Questioning Motive


Lately I have been working on a series of poems to memorialize a long-lost loved one. Given the rich store of memories I have of this person, the poems start easily. Sometimes they develop and end easily. That’s not good. Poems that please me are not easily written. Most often I get a good start overwriting what I think the poem will be and stare at the page, underline the good bits, rewrite several times longhand, then move to the computer to see what the shape of the work will be on the page. I imagine my most knowledgeable readers and try to anticipate their responses. I know that one will opt for clarity, one will resist any hint of sentimentality, and one will applaud craft. But each of them will demand depth.

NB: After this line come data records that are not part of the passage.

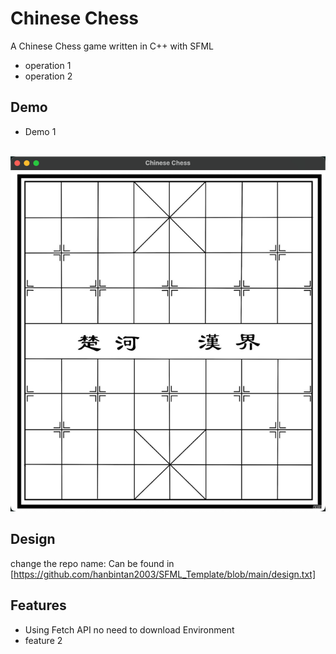 
# Chinese Chess
A Chinese Chess game written in C++ with SFML

* operation 1
* operation 2


## Demo
* Demo 1
<br>
<img src="assets/back.png"/>


## Design
change the repo name:
Can be found in [https://github.com/hanbintan2003/SFML_Template/blob/main/design.txt]


## Features

- Using Fetch API no need to download Environment
- feature 2
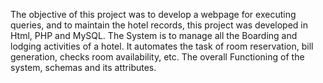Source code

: The objective of this project was to develop a webpage for executing queries, and to maintain the hotel records, this project was developed in Html, PHP and MySQL. The System is to manage all the Boarding and lodging activities of a hotel. It automates the task of room reservation, bill generation, checks room availability, etc. The overall Functioning of the system, schemas and its attributes.
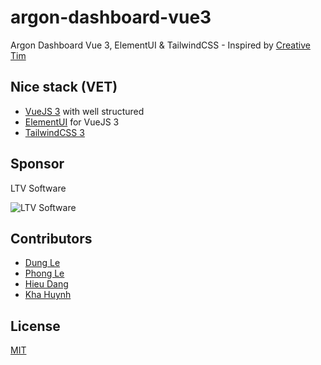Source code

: # argon-dashboard-vue3

Argon Dashboard Vue 3, ElementUI &amp; TailwindCSS - Inspired by [Creative Tim](https://www.creative-tim.com/product/vue-argon-dashboard)

## Nice stack (VET)

- [VueJS 3](https://vuejs.org) with well structured
- [ElementUI](https://element-plus.org/en-US/) for VueJS 3
- [TailwindCSS 3](https://tailwindcss.com)

## Sponsor

LTV Software

![LTV Software](https://s.gravatar.com/avatar/bf6addc65b990260d9ba27bc1bee92b4?s=100)

## Contributors

- [Dung Le](https://github.com/dzunglee)
- [Phong Le](https://github.com/LeThanhPhongLTV)
- [Hieu Dang](https://github.com/Trung-Hieu-Dev)
- [Kha Huynh](https://github.com/khaht)

## License

[MIT](https://opensource.org/licenses/MIT)
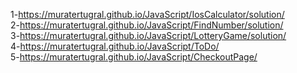 1-https://muratertugral.github.io/JavaScript/IosCalculator/solution/ <br>
2-https://muratertugral.github.io/JavaScript/FindNumber/solution/ <br>
3-https://muratertugral.github.io/JavaScript/LotteryGame/solution/ <br>
4-https://muratertugral.github.io/JavaScript/ToDo/ <br>
5-https://muratertugral.github.io/JavaScript/CheckoutPage/ <br>
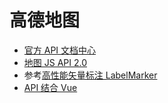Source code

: # 高德地图

- [官方 API 文档中心](https://lbs.amap.com/api)
- [地图 JS API 2.0](https://lbs.amap.com/api/javascript-api-v2/summary)
- 参考[高性能矢量标注 LabelMarker](https://lbs.amap.com/demo/javascript-api-v2/example/mass-markers/labelmarker-text)
- [API 结合 Vue](https://lbs.amap.com/api/javascript-api-v2/guide/abc/amap-vue)
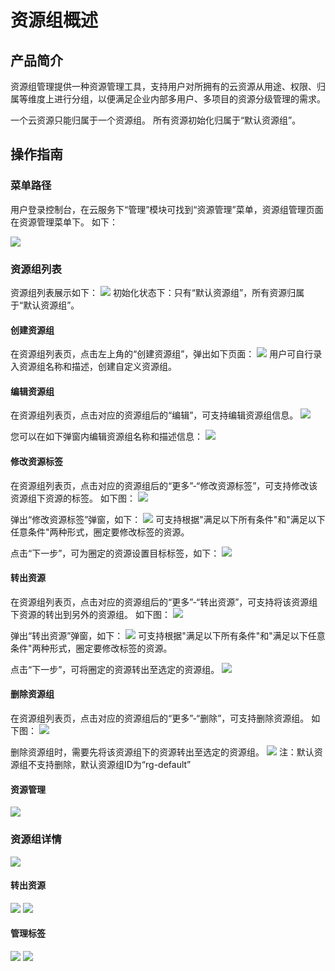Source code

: # 资源组概述
## 产品简介

资源组管理提供一种资源管理工具，支持用户对所拥有的云资源从用途、权限、归属等维度上进行分组，以便满足企业内部多用户、多项目的资源分级管理的需求。

一个云资源只能归属于一个资源组。 所有资源初始化归属于“默认资源组”。

## 操作指南

### 菜单路径
用户登录控制台，在云服务下“管理”模块可找到“资源管理”菜单，资源组管理页面在资源管理菜单下。
如下：

![](https://github.com/jdcloudcom/cn/blob/wangxiaguang1116/image/resourcegroup/1-road.png)

### 资源组列表

资源组列表展示如下：
![](https://github.com/jdcloudcom/cn/blob/wangxiaguang1116/image/resourcegroup/2-list.png)
初始化状态下：只有“默认资源组”，所有资源归属于“默认资源组”。

#### 创建资源组

在资源组列表页，点击左上角的“创建资源组”，弹出如下页面：
![](https://github.com/jdcloudcom/cn/blob/wangxiaguang1116/image/resourcegroup/3-create.png)
用户可自行录入资源组名称和描述，创建自定义资源组。

#### 编辑资源组

在资源组列表页，点击对应的资源组后的“编辑”，可支持编辑资源组信息。
![](https://github.com/jdcloudcom/cn/blob/wangxiaguang1116/image/resourcegroup/4-edit.png)

您可以在如下弹窗内编辑资源组名称和描述信息：
![](https://github.com/jdcloudcom/cn/blob/wangxiaguang1116/image/resourcegroup/4-edit2.png)

#### 修改资源标签

在资源组列表页，点击对应的资源组后的“更多”-“修改资源标签”，可支持修改该资源组下资源的标签。
如下图：
![](https://github.com/jdcloudcom/cn/blob/wangxiaguang1116/image/resourcegroup/6-modify%20label1.png)

弹出“修改资源标签”弹窗，如下：
![](https://github.com/jdcloudcom/cn/blob/wangxiaguang1116/image/resourcegroup/6-modify%20label2.png)
可支持根据"满足以下所有条件"和"满足以下任意条件"两种形式，圈定要修改标签的资源。

点击“下一步”，可为圈定的资源设置目标标签，如下：
![](https://github.com/jdcloudcom/cn/blob/wangxiaguang1116/image/resourcegroup/6-modify%20labeil3.png)


#### 转出资源

在资源组列表页，点击对应的资源组后的“更多”-“转出资源”，可支持将该资源组下资源的转出到另外的资源组。
如下图：
![](https://github.com/jdcloudcom/cn/blob/wangxiaguang1116/image/resourcegroup/6-modify%20label1.png)

弹出“转出资源”弹窗，如下：
![](https://github.com/jdcloudcom/cn/blob/wangxiaguang1116/image/resourcegroup/7-out1.png)
可支持根据"满足以下所有条件"和"满足以下任意条件"两种形式，圈定要修改标签的资源。

点击“下一步”，可将圈定的资源转出至选定的资源组。
![](https://github.com/jdcloudcom/cn/blob/wangxiaguang1116/image/resourcegroup/7out2.png)


#### 删除资源组

在资源组列表页，点击对应的资源组后的“更多”-“删除”，可支持删除资源组。
如下图：
![](https://github.com/jdcloudcom/cn/blob/wangxiaguang1116/image/resourcegroup/6-modify%20label1.png)

删除资源组时，需要先将该资源组下的资源转出至选定的资源组。
![](https://github.com/jdcloudcom/cn/blob/wangxiaguang1116/image/resourcegroup/8-delete.png)
注：默认资源组不支持删除，默认资源组ID为“rg-default”


#### 资源管理

![](https://github.com/jdcloudcom/cn/blob/wangxiaguang1116/image/resourcegroup/5-manage.png)


### 资源组详情

![](https://github.com/jdcloudcom/cn/blob/wangxiaguang1116/image/resourcegroup/9-detail.png)


#### 转出资源

![](https://github.com/jdcloudcom/cn/blob/wangxiaguang1116/image/resourcegroup/10-out1.png)
![](https://github.com/jdcloudcom/cn/blob/wangxiaguang1116/image/resourcegroup/10-out2.png)

#### 管理标签

![](https://github.com/jdcloudcom/cn/blob/wangxiaguang1116/image/resourcegroup/11-manage%20label1.png)
![](https://github.com/jdcloudcom/cn/blob/wangxiaguang1116/image/resourcegroup/11-manage%20label2.png)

Reaching deep means questioning why I write each poem in this series. Am I soothing my own grief? That’s therapy, not poetry. Am I attracting attention with the drama and flash of words? That’s egotism, not poetry. Am I keeping the memory of this person alive? That’s what–manipulation of reality/using anothers history for my own purposes? But if I can do all of these and more, then I might have a good poem: honestly identify my own feelings and actions, bring to light a life otherwise lost in time, provide the readers with fresh images of a world seen through my eyes. Rarely do early drafts do it all; finished drafts come closer, though never perfectly meeting these criteria. Somewhere along the path from impulse to image, I have to interrogate the writer in me and ask her if she’s really being honest. If so, let’s do it. If not, tear it up and start again.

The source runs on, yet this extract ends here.